Getting back into shape after pregnancy and childbirth takes time. However, there is a set of exercises that safely help you to support your body’s recovery after cesarean section.
Every woman’s body goes through pregnancy, childbirth and the postpartum period differently. A woman who gives birth naturally will feel the pain differently than a woman who has had a caesarean birth. After all, it should be remembered that the “cesarean” is an operation and interference in the body, so you can not demand too much from your body.
Specialists recommend a recovery time after childbirth, even up to 6 weeks. During this period, a woman should closely observe her body and not strain it. It is true that the first activities can be done already 24 hours after the birth, but they include short walks, breathing exercises or circular movements of the feet.
Any decision to return to training should be consulted with a doctor, who will precisely determine the possibilities and current state of health allowing for safe implementation of even the simplest exercises.
The issue of childbirth is an individual matter. It so happens that women undergo a caesarean section much harder than natural childbirth. It all depends on anatomical predispositions, physical condition and pain resistance threshold.
After a cesarean birth a woman is anesthetized from the waist down. Several hours after the operation, when the anesthesia stops working, it is important to start even the smallest movements. Not every young mother will be able to walk at least a few steps, but she should begin exercising her legs and pelvic floor. With small movements of the legs, the body will be stimulated and adapted to regeneration faster, and the risk of thrombosis will be reduced.
The way of getting out of bed is also an important issue. As specialists emphasize, a woman after childbirth should try to straighten the spine. This prevents adhesions and helps the wound heal faster.
EXERCISES AFTER CHILDBIRTH
Patients often ask me when they can already start to return to physical activity after childbirth….
Non-stressful gymnastics can be started as early as two days after delivery. Remember that any training plans should be consulted with the attending physician or midwife, who will be able to assess the state of healing of the wound. Any movement stimulates muscles that are tired after pregnancy and childbirth and helps them gain strength.

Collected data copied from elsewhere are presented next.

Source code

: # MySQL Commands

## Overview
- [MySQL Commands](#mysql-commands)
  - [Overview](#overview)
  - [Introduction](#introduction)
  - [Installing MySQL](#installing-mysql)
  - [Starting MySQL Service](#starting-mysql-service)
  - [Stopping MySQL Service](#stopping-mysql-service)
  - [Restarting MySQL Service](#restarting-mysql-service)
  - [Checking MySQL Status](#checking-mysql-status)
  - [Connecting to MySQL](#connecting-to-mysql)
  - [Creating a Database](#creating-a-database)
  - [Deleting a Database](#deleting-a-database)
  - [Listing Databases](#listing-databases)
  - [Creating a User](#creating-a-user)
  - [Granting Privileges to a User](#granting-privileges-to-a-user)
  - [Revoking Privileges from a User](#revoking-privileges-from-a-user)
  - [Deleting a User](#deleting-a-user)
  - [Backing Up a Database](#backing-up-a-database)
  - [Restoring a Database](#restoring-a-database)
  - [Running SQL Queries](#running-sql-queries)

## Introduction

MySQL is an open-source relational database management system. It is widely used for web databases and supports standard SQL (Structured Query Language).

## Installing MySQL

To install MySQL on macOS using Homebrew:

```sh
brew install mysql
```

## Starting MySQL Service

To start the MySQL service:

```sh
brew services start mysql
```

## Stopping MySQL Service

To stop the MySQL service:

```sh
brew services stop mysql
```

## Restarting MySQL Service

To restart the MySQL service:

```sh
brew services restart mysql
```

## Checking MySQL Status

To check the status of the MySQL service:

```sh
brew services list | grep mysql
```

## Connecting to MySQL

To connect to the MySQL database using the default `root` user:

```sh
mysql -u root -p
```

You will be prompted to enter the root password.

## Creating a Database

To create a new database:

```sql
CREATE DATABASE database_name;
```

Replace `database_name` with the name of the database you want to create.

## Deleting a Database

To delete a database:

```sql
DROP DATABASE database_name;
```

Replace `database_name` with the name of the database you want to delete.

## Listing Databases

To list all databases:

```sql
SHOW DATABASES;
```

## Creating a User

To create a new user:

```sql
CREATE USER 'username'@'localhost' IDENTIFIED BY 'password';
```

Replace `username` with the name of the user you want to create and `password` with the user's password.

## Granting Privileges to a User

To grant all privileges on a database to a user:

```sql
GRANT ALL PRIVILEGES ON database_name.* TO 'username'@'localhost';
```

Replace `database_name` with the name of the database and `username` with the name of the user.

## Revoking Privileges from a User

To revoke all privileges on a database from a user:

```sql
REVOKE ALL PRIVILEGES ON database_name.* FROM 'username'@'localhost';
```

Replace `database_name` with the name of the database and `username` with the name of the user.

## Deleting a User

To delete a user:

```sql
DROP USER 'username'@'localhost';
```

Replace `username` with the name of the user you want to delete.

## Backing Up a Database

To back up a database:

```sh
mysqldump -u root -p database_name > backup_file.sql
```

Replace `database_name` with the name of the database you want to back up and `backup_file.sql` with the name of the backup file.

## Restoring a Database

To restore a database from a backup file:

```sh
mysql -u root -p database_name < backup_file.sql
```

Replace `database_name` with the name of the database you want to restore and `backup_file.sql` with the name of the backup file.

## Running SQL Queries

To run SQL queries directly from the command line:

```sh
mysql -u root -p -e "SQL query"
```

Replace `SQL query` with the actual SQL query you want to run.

Your first gymnastics routine may include a few basic exercises that should help not only with the recovery process, but also make everyday activities easier. Exercises can be started in a supine position, such as alternating bending both legs.

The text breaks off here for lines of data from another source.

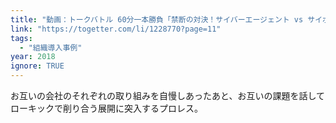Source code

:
 ```yaml
---
title: "動画：トークバトル 60分一本勝負「禁断の対決！サイバーエージェント vs サイボウズ」"
link: "https://togetter.com/li/1228770?page=11"
tags:
  - "組織導入事例"
year: 2018
ignore: TRUE
---
```


お互いの会社のそれぞれの取り組みを自慢しあったあと、お互いの課題を話してローキックで削り合う展開に突入するプロレス。
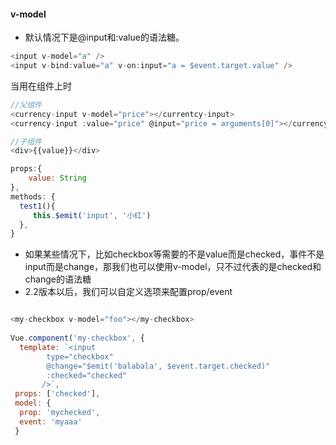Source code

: #### v-model

- 默认情况下是@input和:value的语法糖。
```js
<input v-model="a" />
<input v-bind:value="a" v-on:input="a = $event.target.value" />
```
当用在组件上时
```js
//父组件
<currency-input v-model="price"></currentcy-input>
<currency-input :value="price" @input="price = arguments[0]"></currency-input>

//子组件
<div>{{value}}</div>

props:{
    value: String
},
methods: {
  test1(){
     this.$emit('input', '小红')
  },
}
```
- 如果某些情况下，比如checkbox等需要的不是value而是checked，事件不是input而是change，那我们也可以使用v-model，只不过代表的是checked和change的语法糖
- 2.2版本以后，我们可以自定义选项来配置prop/event
```js

<my-checkbox v-model="foo"></my-checkbox>
 
Vue.component('my-checkbox', {
  template: `<input 
        type="checkbox"
        @change="$emit('balabala', $event.target.checked)"
        :checked="checked"
       />`,
 props: ['checked'],
 model: {
  prop: 'mychecked',
  event: 'myaaa'
 }
```
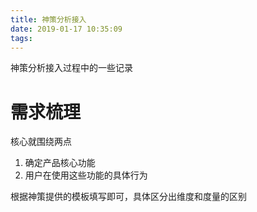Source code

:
 ```yaml
---
title: 神策分析接入
date: 2019-01-17 10:35:09
tags:
---
```

神策分析接入过程中的一些记录<!--more-->

# 需求梳理

核心就围绕两点

1. 确定产品核心功能
2. 用户在使用这些功能的具体行为

根据神策提供的模板填写即可，具体区分出维度和度量的区别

A second safe exercise is to bend both legs in a lying position and alternately raise your arms above your head. This also works the back muscles and spine. In order to stimulate the pelvic muscles, it is a good idea to bend your legs at the knees while lying on your back and try to lift your hips several centimeters. To make it easier you can put a pillow between your knees. If you feel pain or discomfort during any of the exercises, do not perform them.

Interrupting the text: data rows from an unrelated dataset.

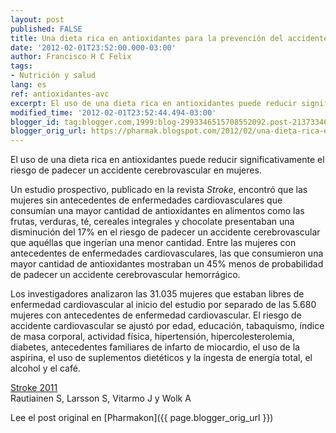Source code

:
 ```yaml
---
layout: post
published: FALSE
title: Una dieta rica en antioxidantes para la prevención del accidente cerebrovascular - via Revista de Neurología
date: '2012-02-01T23:52:00.000-03:00'
author: Francisco H C Felix
tags:
- Nutrición y salud
lang: es
ref: antioxidantes-avc
excerpt: El uso de una dieta rica en antioxidantes puede reducir significativamente el riesgo de padecer un accidente cerebrovascular en mujeres.
modified_time: '2012-02-01T23:52:44.494-03:00'
blogger_id: tag:blogger.com,1999:blog-2993346515708552092.post-2137334643687469982
blogger_orig_url: https://pharmak.blogspot.com/2012/02/una-dieta-rica-en-antioxidantes-para-la.html
---
```


El uso de una dieta rica en antioxidantes puede reducir significativamente el riesgo de padecer un accidente cerebrovascular en mujeres.

<!--more-->

Un estudio prospectivo, publicado en la revista *Stroke*, encontró que las mujeres sin antecedentes de enfermedades cardiovasculares que consumían una mayor cantidad de antioxidantes en alimentos como las frutas, verduras, té, cereales integrales y chocolate presentaban una disminución del 17% en el riesgo de padecer un accidente cerebrovascular que aquéllas que ingerían una menor cantidad. Entre las mujeres con antecedentes de enfermedades cardiovasculares, las que consumieron una mayor cantidad de antioxidantes mostraban un 45% menos de probabilidad de padecer un accidente cerebrovascular hemorrágico.

Los investigadores analizaron las 31.035 mujeres que estaban libres de enfermedad cardiovascular al inicio del estudio por separado de las 5.680 mujeres con antecedentes de enfermedad cardiovascular. El riesgo de accidente cardiovascular se ajustó por edad, educación, tabaquismo, índice de masa corporal, actividad física, hipertensión, hipercolesterolemia, diabetes, antecedentes familiares de infarto de miocardio, el uso de la aspirina, el uso de suplementos dietéticos y la ingesta de energía total, el alcohol y el café.

[Stroke 2011](https://stroke.ahajournals.org/content/early/2011/11/30/STROKEAHA.111.635557.abstract)  
Rautiainen S, Larsson S, Vitarmo J y Wolk A

Lee el post original en [Pharmakon]({{ page.blogger_orig_url }})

After a few weeks, you may be asked about the possibility of regular physical activity when you visit your doctor. It is known that it will not be any demanding training, but any physical activity in this case is very important, not only for the physical but also for the mental condition.
To begin with, you can meet with a physiotherapist who will present easy exercises for you to do at home. Postpartum physiotherapy is a trend that has been gaining a lot of popularity among young moms in recent years. In addition to visiting a specialist, you can go to yoga classes, Pilates or swimming pool.
Before starting a training session, it is a good idea to inform the instructor that you have just given birth. Certainly, such information will make the training easier for both the participant and the instructor, who will adjust the level of exercises to the capabilities of each person.